Untersuchungsmethoden
Die Untersuchung stützt sich vor allem auf die Ergebnisse der Bevölkerungsbefragung "Leben 2005", die das SFZ innerhalb der jährlich durchgeführten Befragungsreihe "Leben in den neuen Bundesländern" im Jahr 2005 erhoben hat. Die schriftliche Befragung schloss die neuen Bundesländer und ausgewählte Regionen im Freistaat Bayern und im Saarland für Vergleichszwecke ein. Die Befragung ist repräsentativ für Ostdeutschland, hat aber für die beiden alten Bundesländer nur illustrativen Charakter. Die Auswertung der Befragungsergebnisse erfolgte in erster Linie nach regionalen Gesichtspunkten der Entfernung des Wohnortes zur (Ost-) Grenze und zum illustrativen Vergleich nach Ost und West. Darüber hinaus ist der Einfluss sozialstruktureller Merkmale auf wichtige Indikatoren der Einstellungen gegenüber der EU untersucht worden. Mittels eines Clusteranalyseverfahrens wurde der Einfluss von Einstellungen gegenüber Ausländern auf die Bewertung der Erweiterung dargestellt.

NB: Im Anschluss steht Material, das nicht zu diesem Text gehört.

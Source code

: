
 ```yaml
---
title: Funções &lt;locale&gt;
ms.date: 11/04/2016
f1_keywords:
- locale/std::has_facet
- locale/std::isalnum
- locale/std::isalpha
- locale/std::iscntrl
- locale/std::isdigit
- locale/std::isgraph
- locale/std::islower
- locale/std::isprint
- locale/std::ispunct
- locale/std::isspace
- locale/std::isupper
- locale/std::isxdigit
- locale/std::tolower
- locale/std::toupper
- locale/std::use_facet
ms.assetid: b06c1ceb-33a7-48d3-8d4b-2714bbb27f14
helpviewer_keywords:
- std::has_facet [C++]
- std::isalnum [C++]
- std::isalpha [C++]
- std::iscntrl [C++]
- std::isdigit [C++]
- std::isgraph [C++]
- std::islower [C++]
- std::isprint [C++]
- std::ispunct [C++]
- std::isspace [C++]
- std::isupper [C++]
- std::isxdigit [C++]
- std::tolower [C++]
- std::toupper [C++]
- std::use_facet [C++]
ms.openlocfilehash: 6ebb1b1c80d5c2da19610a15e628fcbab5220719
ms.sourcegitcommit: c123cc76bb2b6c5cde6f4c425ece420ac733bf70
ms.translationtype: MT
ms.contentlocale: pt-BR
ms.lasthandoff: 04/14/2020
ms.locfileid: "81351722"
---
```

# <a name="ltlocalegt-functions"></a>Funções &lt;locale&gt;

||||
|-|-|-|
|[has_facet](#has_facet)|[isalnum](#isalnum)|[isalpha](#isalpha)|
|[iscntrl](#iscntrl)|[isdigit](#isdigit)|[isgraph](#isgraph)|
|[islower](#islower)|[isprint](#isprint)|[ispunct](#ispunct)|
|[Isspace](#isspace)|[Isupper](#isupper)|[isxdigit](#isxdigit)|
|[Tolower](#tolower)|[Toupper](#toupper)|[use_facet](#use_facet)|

Darstellung der Ergebnisse
- Die Osterweiterung hat auf die ostdeutsche Transformation keinen Einfluss gehabt. Jedoch sind Rahmenbedingungen der Verteilungs- und Förderpolitik geändert worden.
- Die EU-Erweiterung hatte keine nachweisbaren Auswirkungen auf die Wertestruktur der ostdeutschen Bevölkerung, wohl aber wirkten sich bestehende Einstellungen auf die Bewertung der Erweiterung aus.
- Die Befragten rechnen ihre seit 2004 gemachten Erfahrungen auf die EU-Erweiterung zu, obwohl die Ursachen dieser Erfahrungen innerhalb Deutschlands (Agenda 2010) zu verorten sind.
- Die Legitimation der Erweiterung ist teilweise hoch, nimmt aber in dem Maße ab, in dem sich die Beurteilung auf konkrete politische Zielstellungen bezieht. Kritische Bewertungen überwiegen (Souveränitätsverlust, Bürokratie, Entfernung der Politik, Mangel an Demokratie, Verschwendung von Mitteln, Konkurrenz unter den Mitgliedsländern, Verzögerung der Angleichung der Lebensverhältnisse in Deutschland).
- Vor dem Hintergrund von Deprivationserfahrungen fällt die Bilanz der Erweiterung für die Befragten äußerst negativ aus. Dabei spielen regionale, sozialstrukturelle Faktoren eine Rolle, vor allem aber Voreinstellungen gegenüber Ausländern.